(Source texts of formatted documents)
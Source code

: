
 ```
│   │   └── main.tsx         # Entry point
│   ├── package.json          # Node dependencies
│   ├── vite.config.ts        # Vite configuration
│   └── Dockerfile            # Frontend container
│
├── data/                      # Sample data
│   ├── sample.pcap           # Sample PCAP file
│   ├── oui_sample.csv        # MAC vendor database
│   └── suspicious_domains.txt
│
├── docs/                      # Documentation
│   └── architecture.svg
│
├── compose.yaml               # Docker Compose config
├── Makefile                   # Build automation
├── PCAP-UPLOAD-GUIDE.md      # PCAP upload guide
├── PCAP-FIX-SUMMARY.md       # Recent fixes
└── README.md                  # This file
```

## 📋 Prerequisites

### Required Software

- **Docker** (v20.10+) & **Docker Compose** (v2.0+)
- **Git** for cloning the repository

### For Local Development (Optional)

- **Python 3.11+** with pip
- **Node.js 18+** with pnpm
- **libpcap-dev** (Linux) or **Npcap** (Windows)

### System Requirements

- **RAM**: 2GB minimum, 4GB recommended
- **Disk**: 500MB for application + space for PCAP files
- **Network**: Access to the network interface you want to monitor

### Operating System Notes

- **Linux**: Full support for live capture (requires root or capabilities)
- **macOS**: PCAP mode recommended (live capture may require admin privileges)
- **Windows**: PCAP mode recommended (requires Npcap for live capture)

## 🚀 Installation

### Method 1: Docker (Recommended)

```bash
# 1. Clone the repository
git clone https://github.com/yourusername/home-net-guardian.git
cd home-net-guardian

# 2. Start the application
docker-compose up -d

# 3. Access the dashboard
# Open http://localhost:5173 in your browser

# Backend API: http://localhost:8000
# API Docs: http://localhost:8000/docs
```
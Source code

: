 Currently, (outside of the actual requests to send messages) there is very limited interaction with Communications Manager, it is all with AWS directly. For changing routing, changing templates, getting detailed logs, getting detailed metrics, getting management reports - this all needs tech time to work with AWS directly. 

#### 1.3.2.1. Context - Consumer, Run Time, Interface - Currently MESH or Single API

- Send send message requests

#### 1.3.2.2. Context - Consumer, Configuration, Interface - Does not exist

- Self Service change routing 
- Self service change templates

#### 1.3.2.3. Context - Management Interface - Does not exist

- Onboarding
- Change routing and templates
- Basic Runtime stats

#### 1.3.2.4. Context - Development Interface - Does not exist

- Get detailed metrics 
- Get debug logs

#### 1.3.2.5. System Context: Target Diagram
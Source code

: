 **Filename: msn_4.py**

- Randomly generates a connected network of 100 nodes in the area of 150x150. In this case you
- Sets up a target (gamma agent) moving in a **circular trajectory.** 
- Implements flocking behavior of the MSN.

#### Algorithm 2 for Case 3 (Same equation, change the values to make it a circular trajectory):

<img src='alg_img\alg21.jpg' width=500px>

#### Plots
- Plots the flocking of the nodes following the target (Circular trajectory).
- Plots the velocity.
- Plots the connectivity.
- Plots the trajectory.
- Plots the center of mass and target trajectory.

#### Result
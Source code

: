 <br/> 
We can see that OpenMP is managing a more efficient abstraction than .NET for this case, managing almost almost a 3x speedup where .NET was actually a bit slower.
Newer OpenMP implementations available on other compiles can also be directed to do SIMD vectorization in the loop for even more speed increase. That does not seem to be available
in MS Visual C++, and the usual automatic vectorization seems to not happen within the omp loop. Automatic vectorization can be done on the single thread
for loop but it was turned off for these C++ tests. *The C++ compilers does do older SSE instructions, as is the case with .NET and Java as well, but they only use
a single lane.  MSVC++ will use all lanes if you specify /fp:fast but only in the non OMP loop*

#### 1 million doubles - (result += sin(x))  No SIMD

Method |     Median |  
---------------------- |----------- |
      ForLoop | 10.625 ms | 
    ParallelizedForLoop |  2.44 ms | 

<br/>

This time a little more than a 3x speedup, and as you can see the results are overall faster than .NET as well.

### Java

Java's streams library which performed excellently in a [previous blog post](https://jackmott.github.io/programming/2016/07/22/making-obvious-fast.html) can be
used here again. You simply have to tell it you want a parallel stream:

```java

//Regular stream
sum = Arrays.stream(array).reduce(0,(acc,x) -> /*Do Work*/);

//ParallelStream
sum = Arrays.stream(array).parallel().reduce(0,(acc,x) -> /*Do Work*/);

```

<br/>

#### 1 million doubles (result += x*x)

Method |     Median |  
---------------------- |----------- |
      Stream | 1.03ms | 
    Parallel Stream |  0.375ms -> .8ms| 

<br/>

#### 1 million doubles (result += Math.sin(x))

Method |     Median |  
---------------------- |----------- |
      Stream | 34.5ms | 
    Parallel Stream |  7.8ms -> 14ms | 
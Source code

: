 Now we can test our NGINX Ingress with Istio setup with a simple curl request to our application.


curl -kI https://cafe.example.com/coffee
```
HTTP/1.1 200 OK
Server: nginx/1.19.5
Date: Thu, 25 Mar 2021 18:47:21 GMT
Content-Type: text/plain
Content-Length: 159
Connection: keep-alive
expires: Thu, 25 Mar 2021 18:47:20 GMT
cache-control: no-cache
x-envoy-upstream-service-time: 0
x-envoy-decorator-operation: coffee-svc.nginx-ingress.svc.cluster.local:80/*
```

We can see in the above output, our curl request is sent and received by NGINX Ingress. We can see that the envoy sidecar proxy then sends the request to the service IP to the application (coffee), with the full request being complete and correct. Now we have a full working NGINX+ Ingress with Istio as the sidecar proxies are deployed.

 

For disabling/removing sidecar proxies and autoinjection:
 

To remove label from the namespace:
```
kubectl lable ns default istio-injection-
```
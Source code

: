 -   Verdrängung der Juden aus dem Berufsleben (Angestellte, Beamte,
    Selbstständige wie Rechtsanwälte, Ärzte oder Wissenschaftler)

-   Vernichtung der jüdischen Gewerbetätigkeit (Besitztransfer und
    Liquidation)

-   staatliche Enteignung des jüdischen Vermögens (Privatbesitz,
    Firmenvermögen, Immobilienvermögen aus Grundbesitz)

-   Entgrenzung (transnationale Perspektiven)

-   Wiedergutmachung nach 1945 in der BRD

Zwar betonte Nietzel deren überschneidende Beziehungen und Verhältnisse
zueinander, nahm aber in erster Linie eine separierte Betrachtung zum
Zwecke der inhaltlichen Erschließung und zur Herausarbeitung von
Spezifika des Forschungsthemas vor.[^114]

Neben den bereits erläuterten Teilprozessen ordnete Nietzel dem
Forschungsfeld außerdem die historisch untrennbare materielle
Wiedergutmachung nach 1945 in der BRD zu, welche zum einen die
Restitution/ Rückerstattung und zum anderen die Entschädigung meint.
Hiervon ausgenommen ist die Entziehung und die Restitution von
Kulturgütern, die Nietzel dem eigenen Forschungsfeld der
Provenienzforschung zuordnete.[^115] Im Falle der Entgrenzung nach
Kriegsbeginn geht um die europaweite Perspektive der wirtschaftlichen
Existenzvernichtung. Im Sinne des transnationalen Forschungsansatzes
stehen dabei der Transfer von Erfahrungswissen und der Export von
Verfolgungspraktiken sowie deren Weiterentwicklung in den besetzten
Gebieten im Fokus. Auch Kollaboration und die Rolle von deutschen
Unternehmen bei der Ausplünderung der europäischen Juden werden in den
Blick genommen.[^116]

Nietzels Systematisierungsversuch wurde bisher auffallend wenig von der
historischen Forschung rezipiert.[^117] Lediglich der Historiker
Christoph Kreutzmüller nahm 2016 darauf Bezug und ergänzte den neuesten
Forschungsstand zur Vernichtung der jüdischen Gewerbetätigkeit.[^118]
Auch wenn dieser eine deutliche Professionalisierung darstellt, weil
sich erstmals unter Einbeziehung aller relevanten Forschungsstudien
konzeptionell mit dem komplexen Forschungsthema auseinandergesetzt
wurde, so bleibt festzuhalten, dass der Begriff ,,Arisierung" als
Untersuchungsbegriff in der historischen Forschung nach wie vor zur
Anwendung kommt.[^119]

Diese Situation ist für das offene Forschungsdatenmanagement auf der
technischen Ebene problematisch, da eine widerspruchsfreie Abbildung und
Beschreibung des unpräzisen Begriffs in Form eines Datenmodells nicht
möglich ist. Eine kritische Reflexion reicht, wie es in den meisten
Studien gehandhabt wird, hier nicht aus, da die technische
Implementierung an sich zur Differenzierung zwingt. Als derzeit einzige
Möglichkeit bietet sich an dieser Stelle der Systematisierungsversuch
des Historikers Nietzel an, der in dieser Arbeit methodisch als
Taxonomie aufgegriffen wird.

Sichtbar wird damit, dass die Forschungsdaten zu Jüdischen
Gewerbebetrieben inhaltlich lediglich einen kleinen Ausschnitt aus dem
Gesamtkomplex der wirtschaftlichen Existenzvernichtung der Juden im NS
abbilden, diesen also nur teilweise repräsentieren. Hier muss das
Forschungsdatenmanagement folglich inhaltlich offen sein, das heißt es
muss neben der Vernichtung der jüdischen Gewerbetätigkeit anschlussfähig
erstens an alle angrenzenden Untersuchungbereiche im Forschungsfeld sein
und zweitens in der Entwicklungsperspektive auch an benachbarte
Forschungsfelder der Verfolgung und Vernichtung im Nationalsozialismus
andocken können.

● PROBLEM
The answer is the line with "erstens an alle" plus every line after it to the last line of the entries above, copied exactly and with no other lines.

● ANSWER FOR THIS EXERCISE
erstens an alle angrenzenden Untersuchungbereiche im Forschungsfeld sein
und zweitens in der Entwicklungsperspektive auch an benachbarte
Forschungsfelder der Verfolgung und Vernichtung im Nationalsozialismus
andocken können.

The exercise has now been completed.